6. If a Standalone (i.e., algorithm only without human-in-the-loop performance) Was Done

This section is not applicable as the device is a physical intervertebral body fusion system, not an AI algorithm. Therefore, there is no "standalone" algorithm performance to report.

7. The Type of Ground Truth Used

The "ground truth" for the non-clinical tests was established by:

• Recognized ASTM Standards: ASTM F2077-11 (for mechanical behavior like static axial compression, static torsion, offset yield torque) and ASTM F2267-04 (for subsidence).
• In-house method: For expulsion testing.
• Established biological cutoff limits: For Biocompatibility (LAL and MEM Elution).
• Sterility Assurance Level (SAL) of 10^-6: For Sterilization Validation by biological indicator overkill method.
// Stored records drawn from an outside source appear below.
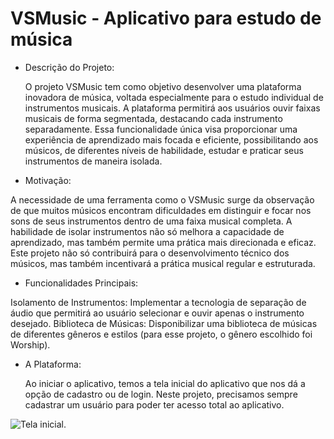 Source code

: # VSMusic - Aplicativo para estudo de música

- Descrição do Projeto:

  O projeto VSMusic tem como objetivo desenvolver uma plataforma inovadora de música, voltada especialmente para o estudo individual de instrumentos musicais. A plataforma permitirá aos usuários ouvir faixas musicais de forma segmentada, destacando cada instrumento separadamente. Essa funcionalidade única visa proporcionar uma experiência de aprendizado mais focada e eficiente, possibilitando aos músicos, de diferentes níveis de habilidade, estudar e praticar seus instrumentos de maneira isolada.

 - Motivação:

  A necessidade de uma ferramenta como o VSMusic surge da observação de que muitos músicos encontram dificuldades em distinguir e focar nos sons de seus instrumentos dentro de uma faixa musical completa. A habilidade de isolar instrumentos não só melhora a capacidade de aprendizado, mas também permite uma prática mais direcionada e eficaz. Este projeto não só contribuirá para o desenvolvimento técnico dos músicos, mas também incentivará a prática musical regular e estruturada.

 - Funcionalidades Principais:

  Isolamento de Instrumentos: Implementar a tecnologia de separação de áudio que permitirá ao usuário selecionar e ouvir apenas o instrumento desejado.
  Biblioteca de Músicas: Disponibilizar uma biblioteca de músicas de diferentes gêneros e estilos (para esse projeto, o gênero escolhido foi Worship).

- A Plataforma:

  Ao iniciar o aplicativo, temos a tela inicial do aplicativo que nos dá a opção de cadastro ou de login.
  Neste projeto, precisamos sempre cadastrar um usuário para poder ter acesso total ao aplicativo.

<img src="images/inicio" alt="Tela inicial.">
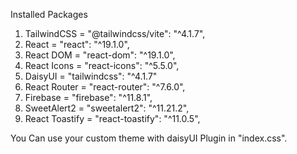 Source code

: Installed Packages

1. TailwindCSS = "@tailwindcss/vite": "^4.1.7",
2. React = "react": "^19.1.0",
3. React DOM = "react-dom": "^19.1.0",
4. React Icons = "react-icons": "^5.5.0",
5. DaisyUI = "tailwindcss": "^4.1.7"
6. React Router = "react-router": "^7.6.0",
7. Firebase = "firebase": "^11.8.1",
8. SweetAlert2 = "sweetalert2": "^11.21.2",
9. React Toastify = "react-toastify": "^11.0.5",

<!-- You Need to this -->
You Can use your custom theme with daisyUI Plugin in "index.css".  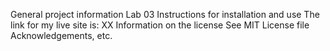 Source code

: General project information 
  Lab 03
Instructions for installation and use
  The link for my live site is:
    XX
Information on the license
  See MIT License file
Acknowledgements, etc.
 

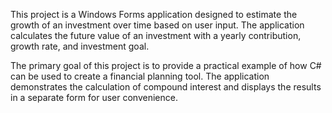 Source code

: This project is a Windows Forms application designed to estimate the growth of 
an investment over time based on user input. The application calculates the future 
value of an investment with a yearly contribution, growth rate, and investment goal.

The primary goal of this project is to provide a practical example of how C# can be 
used to create a financial planning tool. The application demonstrates the calculation
of compound interest and displays the results in a separate form for user convenience.
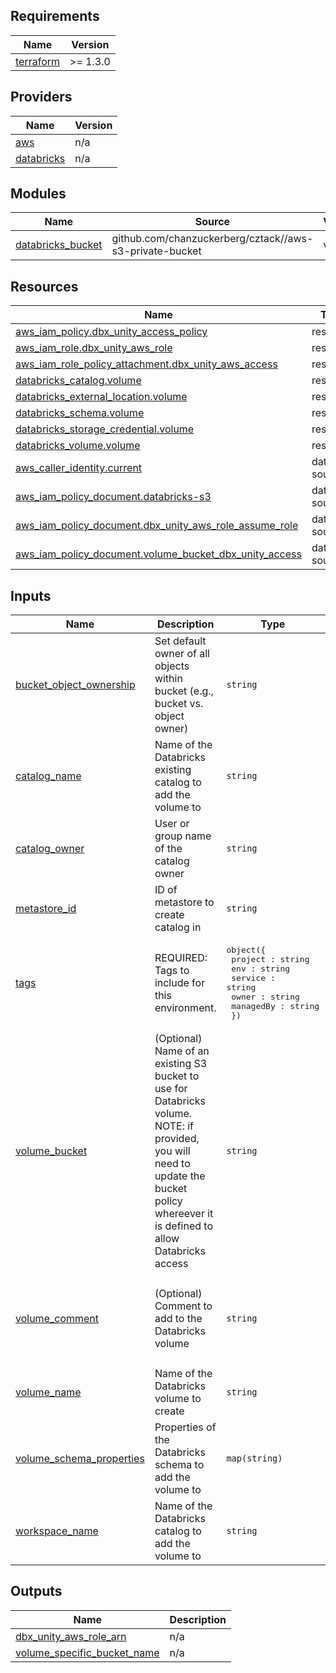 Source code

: <!-- START -->
## Requirements

| Name | Version |
|------|---------|
| <a name="requirement_terraform"></a> [terraform](#requirement\_terraform) | >= 1.3.0 |

## Providers

| Name | Version |
|------|---------|
| <a name="provider_aws"></a> [aws](#provider\_aws) | n/a |
| <a name="provider_databricks"></a> [databricks](#provider\_databricks) | n/a |

## Modules

| Name | Source | Version |
|------|--------|---------|
| <a name="module_databricks_bucket"></a> [databricks\_bucket](#module\_databricks\_bucket) | github.com/chanzuckerberg/cztack//aws-s3-private-bucket | v0.71.0 |

## Resources

| Name | Type |
|------|------|
| [aws_iam_policy.dbx_unity_access_policy](https://registry.terraform.io/providers/hashicorp/aws/latest/docs/resources/iam_policy) | resource |
| [aws_iam_role.dbx_unity_aws_role](https://registry.terraform.io/providers/hashicorp/aws/latest/docs/resources/iam_role) | resource |
| [aws_iam_role_policy_attachment.dbx_unity_aws_access](https://registry.terraform.io/providers/hashicorp/aws/latest/docs/resources/iam_role_policy_attachment) | resource |
| [databricks_catalog.volume](https://registry.terraform.io/providers/databricks/databricks/latest/docs/resources/catalog) | resource |
| [databricks_external_location.volume](https://registry.terraform.io/providers/databricks/databricks/latest/docs/resources/external_location) | resource |
| [databricks_schema.volume](https://registry.terraform.io/providers/databricks/databricks/latest/docs/resources/schema) | resource |
| [databricks_storage_credential.volume](https://registry.terraform.io/providers/databricks/databricks/latest/docs/resources/storage_credential) | resource |
| [databricks_volume.volume](https://registry.terraform.io/providers/databricks/databricks/latest/docs/resources/volume) | resource |
| [aws_caller_identity.current](https://registry.terraform.io/providers/hashicorp/aws/latest/docs/data-sources/caller_identity) | data source |
| [aws_iam_policy_document.databricks-s3](https://registry.terraform.io/providers/hashicorp/aws/latest/docs/data-sources/iam_policy_document) | data source |
| [aws_iam_policy_document.dbx_unity_aws_role_assume_role](https://registry.terraform.io/providers/hashicorp/aws/latest/docs/data-sources/iam_policy_document) | data source |
| [aws_iam_policy_document.volume_bucket_dbx_unity_access](https://registry.terraform.io/providers/hashicorp/aws/latest/docs/data-sources/iam_policy_document) | data source |

## Inputs

| Name | Description | Type | Default | Required |
|------|-------------|------|---------|:--------:|
| <a name="input_bucket_object_ownership"></a> [bucket\_object\_ownership](#input\_bucket\_object\_ownership) | Set default owner of all objects within bucket (e.g., bucket vs. object owner) | `string` | `null` | no |
| <a name="input_catalog_name"></a> [catalog\_name](#input\_catalog\_name) | Name of the Databricks existing catalog to add the volume to | `string` | n/a | yes |
| <a name="input_catalog_owner"></a> [catalog\_owner](#input\_catalog\_owner) | User or group name of the catalog owner | `string` | n/a | yes |
| <a name="input_metastore_id"></a> [metastore\_id](#input\_metastore\_id) | ID of metastore to create catalog in | `string` | n/a | yes |
| <a name="input_tags"></a> [tags](#input\_tags) | REQUIRED: Tags to include for this environment. | <pre>object({<br>    project : string<br>    env : string<br>    service : string<br>    owner : string<br>    managedBy : string<br>  })</pre> | n/a | yes |
| <a name="input_volume_bucket"></a> [volume\_bucket](#input\_volume\_bucket) | (Optional) Name of an existing S3 bucket to use for Databricks volume. NOTE: if provided, you will need to update the bucket policy whereever it is defined to allow Databricks access | `string` | `null` | no |
| <a name="input_volume_comment"></a> [volume\_comment](#input\_volume\_comment) | (Optional) Comment to add to the Databricks volume | `string` | `"Managed by Terraform - this is a default volume for the Databricks workspace"` | no |
| <a name="input_volume_name"></a> [volume\_name](#input\_volume\_name) | Name of the Databricks volume to create | `string` | n/a | yes |
| <a name="input_volume_schema_properties"></a> [volume\_schema\_properties](#input\_volume\_schema\_properties) | Properties of the Databricks schema to add the volume to | `map(string)` | `{}` | no |
| <a name="input_workspace_name"></a> [workspace\_name](#input\_workspace\_name) | Name of the Databricks catalog to add the volume to | `string` | n/a | yes |

## Outputs

| Name | Description |
|------|-------------|
| <a name="output_dbx_unity_aws_role_arn"></a> [dbx\_unity\_aws\_role\_arn](#output\_dbx\_unity\_aws\_role\_arn) | n/a |
| <a name="output_volume_specific_bucket_name"></a> [volume\_specific\_bucket\_name](#output\_volume\_specific\_bucket\_name) | n/a |
<!-- END -->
Essentially, the ground truth is adherence to these established engineering, safety, and sterilization standards.

8. The Sample Size for the Training Set

This section is not applicable. There is no "training set" in the context of an AI device. The testing described is for a physical medical device.

9. How the Ground Truth for the Training Set Was Established

This section is not applicable as there is no training set for an AI device.